Digvijay for review of 1980 Forest Act

By Our Special Correspondent

DEWAS, APRIL 23.The Government of Madhya Pradesh is to host a consultative meeting in June to discuss the need to review the Forest Conservation Act of 1980. The meeting, to which a number of Chief Ministers will be invited, follows Chief Minister Digvijay Singh's letter last August to the Prime Minister, Mr. Atal Behari Vajpayee, which stated that while the 1980 legislation was ``a crisis-driven response'', there was now a need for ``a strategic response that can create synergies between conservation objectives and development objectives.'' Chief Ministers of the States in the North-East and other States where forests occupied a higher than average area would be invited to the meeting.

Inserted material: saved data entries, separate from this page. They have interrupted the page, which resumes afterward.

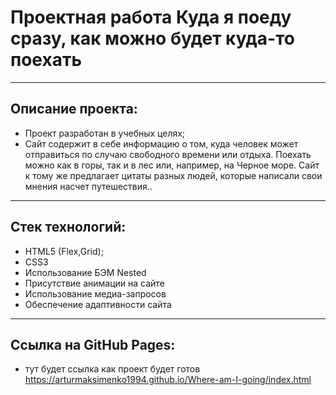 #  Проектная работа **Куда я поеду сразу, как можно будет куда-то поехать**
___

## Описание проекта:

- Проект разработан в учебных целях;
- Сайт содержит в себе информацию о том, куда человек может отправиться по случаю свободного времени или отдыха.
Поехать можно как в горы, так и в лес или, например, на Черное море. Сайт к тому же предлагает цитаты разных людей, которые написали свои мнения насчет путешествия..
___

## Стек технологий:

- HTML5 (Flex,Grid);
- CSS3
- Использование БЭМ Nested
- Присутствие анимации на сайте
- Использование медиа-запросов
- Обеспечение адаптивности сайта

___

## Ссылка на GitHub Pages:

- тут будет ссылка как проект будет готов
https://arturmaksimenko1994.github.io/Where-am-I-going/index.html
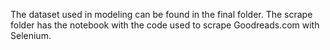 The dataset used in modeling can be found in the final folder.  The scrape folder has the notebook with the code used to scrape Goodreads.com with Selenium.
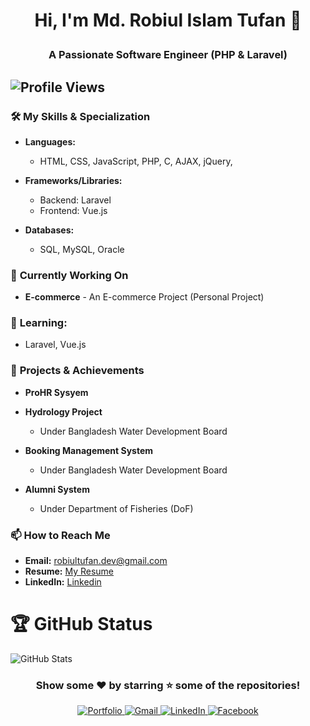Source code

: 
# <p align="center">Hi, I'm Md. Robiul Islam Tufan 👋  </p>

### <p align="center">A Passionate Software Engineer (PHP & Laravel)</p>

![Profile Views](https://komarev.com/ghpvc/?username=tufan3&color=blue)
---
### 🛠️ **My Skills & Specialization**  
- **Languages:**  
  - HTML, CSS, JavaScript, PHP, C, AJAX, jQuery, 

- **Frameworks/Libraries:**  
  - Backend: Laravel  
  - Frontend: Vue.js  

- **Databases:**  
  - SQL, MySQL, Oracle  

### 🔭 **Currently Working On**  
- **E-commerce** - An E-commerce Project (Personal Project)  


### 🌱 **Learning:**  
- Laravel, Vue.js 


### 📝 **Projects & Achievements**  
- **ProHR Sysyem** 
- **Hydrology Project**  
  - Under Bangladesh Water Development Board  

- **Booking Management System**  
  - Under Bangladesh Water Development Board  

- **Alumni System**  
  - Under Department of Fisheries (DoF) 


### 📫 **How to Reach Me**  
- **Email:** robiultufan.dev@gmail.com  
- **Resume:** [My Resume](https://drive.google.com/file/d/1U63ZIlusMMzvxbOme7xWqKv3SDid6H5r/view)  
- **LinkedIn:** [Linkedin](https://linkedin.com/in/tufan3)  

# 🏆 **GitHub Status** 
![GitHub Stats](https://github-readme-stats.vercel.app/api?username=tufan3&show_icons=true&theme=radical) 

### <p align="center">Show some ❤️ by starring ⭐ some of the repositories!</p>

<p align="center">
  <a href="https://your-portfolio-link.com" target="_blank">
    <img src="https://img.shields.io/badge/Portfolio-00A98F?style=for-the-badge&logo=Polywork&logoColor=white" alt="Portfolio" />
  </a>
  <a href="mailto:robiultufan.dev@gmail.com" target="_blank">
    <img src="https://img.shields.io/badge/Gmail-D14836?style=for-the-badge&logo=gmail&logoColor=white" alt="Gmail" />
  </a>
  <a href="https://linkedin.com/in/tufan3" target="_blank">
    <img src="https://img.shields.io/badge/LinkedIn-0077B5?style=for-the-badge&logo=linkedin&logoColor=white" alt="LinkedIn" />
  </a>
  <a href="https://facebook.com/your-profile-link" target="_blank">
    <img src="https://img.shields.io/badge/Facebook-1877F2?style=for-the-badge&logo=facebook&logoColor=white" alt="Facebook" />
  </a>
</p>

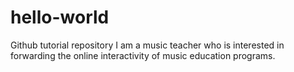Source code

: # hello-world
Github tutorial repository
I am a music teacher who is interested in forwarding the online interactivity of music education programs.
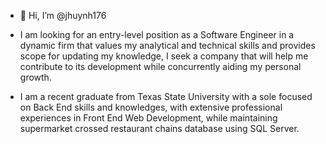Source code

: - 👋 Hi, I’m @jhuynh176

- I am looking for an entry-level position as a Software Engineer in a dynamic firm that values my analytical and technical skills and provides scope for updating my knowledge, I seek a company that will help me contribute to its development while concurrently aiding my personal growth. 
- I am a recent graduate from Texas State University with a sole focused on Back End skills and knowledges, with extensive professional experiences in Front End Web Development, while maintaining supermarket crossed restaurant chains database using SQL Server. 

<!---
jhuynh176/jhuynh176 is a ✨ special ✨ repository because its `README.md` (this file) appears on your GitHub profile.
You can click the Preview link to take a look at your changes.
--->
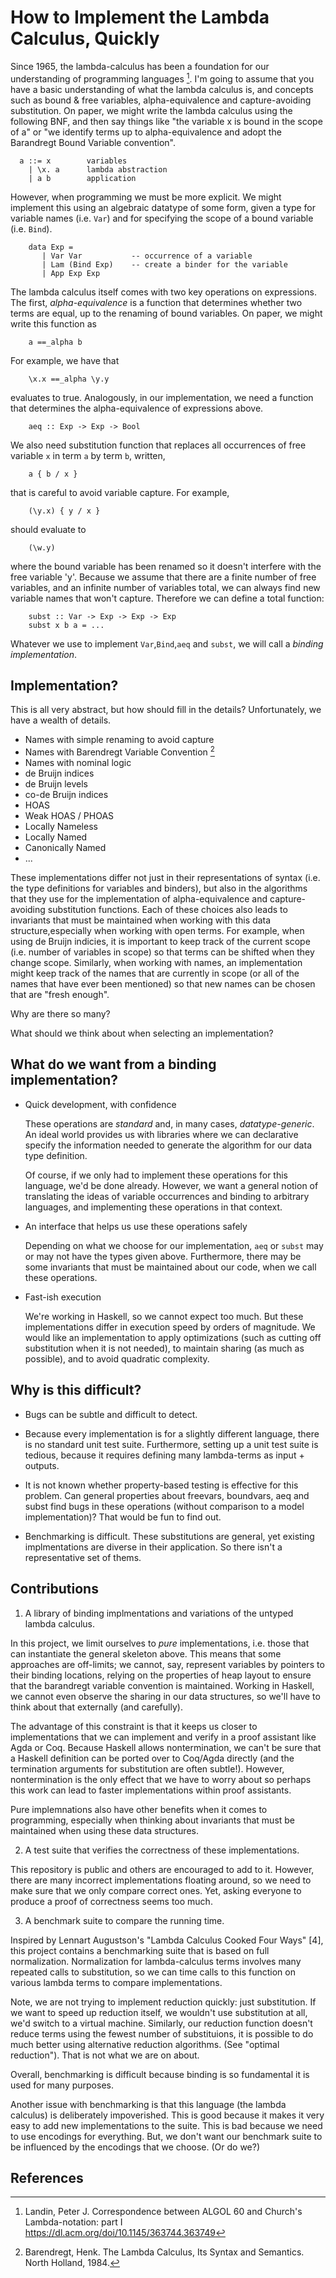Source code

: How to Implement the Lambda Calculus, Quickly
=============================================

Since 1965, the lambda-calculus has been a foundation for our understanding of programming languages [^1].  I'm going to assume that you have a basic understanding of what the lambda calculus is, and concepts such as bound & free variables, alpha-equivalence and capture-avoiding substitution. On paper, we might write the lambda calculus using the following BNF, and then say things like "the variable x is bound in the scope of a" or "we identify terms up to alpha-equivalence and adopt the Barandregt Bound Variable convention".
    
      a ::= x        variables 
        | \x. a      lambda abstraction
        | a b        application

However, when programming we must be more explicit. We might implement this using an algebraic datatype of some form, given a type for variable names (i.e. `Var`) and for specifying the scope of a bound variable (i.e. `Bind`).

        data Exp = 
           | Var Var           -- occurrence of a variable
           | Lam (Bind Exp)    -- create a binder for the variable
           | App Exp Exp 

The lambda calculus itself comes with two key operations on expressions. The first, *alpha-equivalence* is a function that determines whether two terms are equal, up to the renaming of bound variables. On paper, we might write this function as 

        a ==_alpha b

For example, we have that 

        \x.x ==_alpha \y.y

evaluates to true. Analogously, in our implementation, we need a function that determines the alpha-equivalence of expressions above. 

        aeq :: Exp -> Exp -> Bool

We also need substitution function that replaces all occurrences of free variable `x` in term `a` by term `b`, written,
    
        a { b / x }
    
that is careful to avoid variable capture. For example, 

        (\y.x) { y / x }

should evaluate to 

        (\w.y)

where the bound variable has been renamed so it doesn't interfere with the free variable 'y'. Because we assume that there are a finite number of free variables, and an infinite number of variables total, we can always find new variable names that won't capture. Therefore we can define a total function:

        subst :: Var -> Exp -> Exp -> Exp 
        subst x b a = ...

Whatever we use to implement `Var`,`Bind`,`aeq` and `subst`, we will call a *binding implementation*.

Implementation?
---------------

This is all very abstract, but how should fill in the details? Unfortunately, we have a wealth of details.

- Names with simple renaming to avoid capture
- Names with Barendregt Variable Convention [^3] 
- Names with nominal logic
- de Bruijn indices
- de Bruijn levels
- co-de Bruijn indices
- HOAS
- Weak HOAS / PHOAS
- Locally Nameless
- Locally Named
- Canonically Named
- ...

These implementations differ not just in their representations of syntax (i.e. the type  definitions for variables and binders), but also in the algorithms that they use for the 
implementation of alpha-equivalence and capture-avoiding substitution functions. Each of these choices also leads to invariants that must be maintained when working with this data structure,especially when working with open terms. 
For example, when using de Bruijn indicies, it is important to keep track of the current scope (i.e. number of variables in scope) so that terms can be shifted when they change scope. Similarly, when working with names, an implementation might keep track of the names that are currently in scope (or all of the names that have ever been mentioned) so that new names can be chosen that are "fresh enough".

Why are there so many?  

What should we think about when selecting an implementation?


What do we want from a binding implementation?
---------------------------------------

* Quick development, with confidence

    These operations are *standard* and, in many cases, *datatype-generic*. An ideal world provides us with libraries where we can declarative specify the information needed to generate the algorithm for our data type definition. 

    Of course, if we only had to implement these operations for this language, we'd be done already. However, we want a general notion of translating the ideas of variable occurrences and binding to arbitrary languages, and implementing these operations in that context.

* An interface that helps us use these operations safely

    Depending on what we choose for our implementation, `aeq` or `subst` may or may not have the types given above. Furthermore, there may be some invariants that must be maintained about our code, when we call these operations. 

* Fast-ish execution

    We're working in Haskell, so we cannot expect too much. But these implementations differ in execution speed by orders of magnitude. We would like an implementation to apply optimizations (such as cutting off substitution when it is not needed), to maintain sharing (as much as possible), and to avoid quadratic complexity.

Why is this difficult?
----------------------

* Bugs can be subtle and difficult to detect. 

* Because every implementation is for a slightly different language, there is no standard unit test suite. Furthermore, setting up a unit test suite is tedious, because it requires defining many lambda-terms as input + outputs.

* It is not known whether property-based testing is effective for this problem. Can general properties about freevars, boundvars, aeq and subst find bugs in these operations (without comparison to a model implementation)? That would be fun to find out.

* Benchmarking is difficult. These substitutions are general, yet existing implmentations are diverse in their application. So there isn't a representative set of thems.

Contributions
--------------

1.   A library of binding implmentations and variations of the untyped lambda calculus. 

In this project, we limit ourselves to *pure* implementations, i.e. those that can instantiate the general skeleton above. This means that some approaches are off-limits; we cannot, say, represent variables by pointers to their binding locations, relying on the properties of heap layout to ensure that the barandregt variable convention is maintained. Working in Haskell, we cannot even observe the sharing in our data structures, so we'll have to think about that externally (and carefully).

The advantage of this constraint is that it keeps us closer to implementations that we can implement and verify in a proof assistant like Agda or Coq. Because Haskell allows nontermination, we can't be sure that a Haskell definition can be ported over to Coq/Agda directly (and the termination arguments for substitution are often subtle!). However, nontermination is the only effect that we have to worry about so perhaps this work can lead to faster implementations within proof assistants.

Pure implemnations also have other benefits when it comes to programming, especially when thinking about invariants that must be maintained when using these data structures.

2. A test suite that verifies the correctness of these implementations.

This repository is public and others are encouraged to add to it. However, there are many incorrect implementations floating around, so we need to make sure that we only compare correct ones. Yet, asking everyone to produce a proof of correctness seems too much. 

3. A benchmark suite to compare the running time. 

Inspired by Lennart Augustson's "Lambda Calculus Cooked Four Ways" [4], this project contains a benchmarking suite that is based on full normalization. Normalization for lambda-calculus terms involves many repeated calls to substitution, so we can time calls to this function on various lambda terms to compare implementations. 

Note, we are not trying to implement reduction quickly: just substitution. If we want to speed up reduction itself, we wouldn't use substitution at all, we'd switch to a virtual machine. Similarly, our reduction function doesn't reduce terms using the fewest number of substituions, it is possible to do much better using alternative reduction algorithms. (See "optimal reduction"). That is not what we are on about.

Overall, benchmarking is difficult because binding is so fundamental it is used for many purposes.

Another issue with benchmarking is that this language (the lambda calculus) is deliberately impoverished. This is good because it makes it very easy to add new implementations to the suite. This is bad because we need to use encodings for everything. But, we don't want our benchmark suite to be influenced by the encodings that we choose. (Or do we?)




References
-----------

[^1]: Landin, Peter J. Correspondence between ALGOL 60 and Church's Lambda-notation: part I     
https://dl.acm.org/doi/10.1145/363744.363749

[^2]: de Bruijn, N.G. Lambda calculus notation with nameless dummies, a tool for automatic formula manipulation, with application to the Church-Rosser theorem.  Indagationes Mathematicae (Proceedings), Volume 75, Issue 5, 1972, Pages 381-392.

[^3]: Barendregt, Henk. The Lambda Calculus, Its Syntax and Semantics. North Holland, 1984.

[^4]: Augustsson, Lennart. Lambda Calculus Cooked Four Ways. Draft paper and implementation, available from https://github.com/steshaw/lennart-lambda/
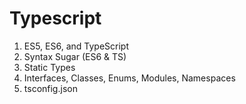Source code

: # Typescript

1. ES5, ES6, and TypeScript
2. Syntax Sugar (ES6 & TS) 
3. Static Types
4. Interfaces, Classes, Enums, Modules, Namespaces
5. tsconfig.json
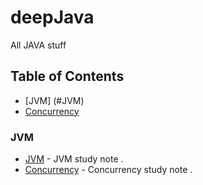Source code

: # deepJava
All JAVA stuff 


## Table of Contents
- [JVM] (#JVM)
- [Concurrency](#Concurrency)

### JVM
- [JVM](https://github.com/xiaomingfuckeasylife/deepJava/blob/master/README_JVM.md) - JVM study note . 
- [Concurrency](https://github.com/xiaomingfuckeasylife/deepJava/blob/master/README_Concurrency.md) - Concurrency study note . 
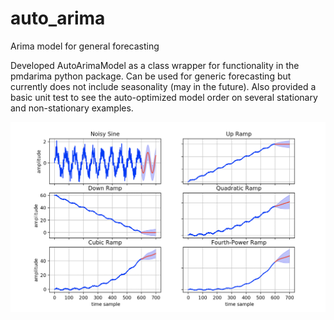 # auto_arima
Arima model for general forecasting

Developed AutoArimaModel as a class wrapper for functionality in the pmdarima python package. Can be used for generic 
forecasting but currently does not include seasonality (may in the future). Also provided a basic unit test to see the 
auto-optimized model order on several stationary and non-stationary examples. 




![Example Output](https://github.com/kinetic-cipher/auto_arima/blob/master/arima_test.png)

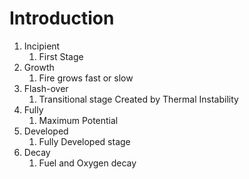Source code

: # Introduction
1. Incipient
	1. First Stage
2. Growth
	1. Fire grows fast or slow
3. Flash-over
	1. Transitional stage Created by Thermal Instability
4. Fully
	1. Maximum Potential
5. Developed
	1. Fully Developed stage
6. Decay
	1. Fuel and Oxygen decay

The decision to host the meeting comes in the wake of Mr. Digvijay Singh's tour of Dewas district on Sunday when he visited some of the villages in Bagli tehsil that had been subjected to a government drive in late March and early April to seize wood alleged to have been illegally felled in the neighbouring forests.

At a meeting in Bhopal today the State Government decided on a compensation of Rs one lakh to families of each of the four persons killed in police firing at Mehndikheda village on April 2 during the wood recovery operation as also to the family of the adivasi who was shot by forest guards in Katukiya village in 1999. The Government has also decided to constitute a high-level committee headed by a principal secretary that will among other things enquire into the events that led to the April 2 firing and identify the families eligible for compensation because their houses had been destroyed during the wood recovery operation of the district administration. A number of houses had been destroyed in the six villages in the course of the attempt to seize wood believed to have been collected from the forests. The district administration had insisted that the destroyed homes were only huts under construction using new wood. The Government committee will identify old houses that had been destroyed and each of the affected families will receive a compensation of Rs. 5,000.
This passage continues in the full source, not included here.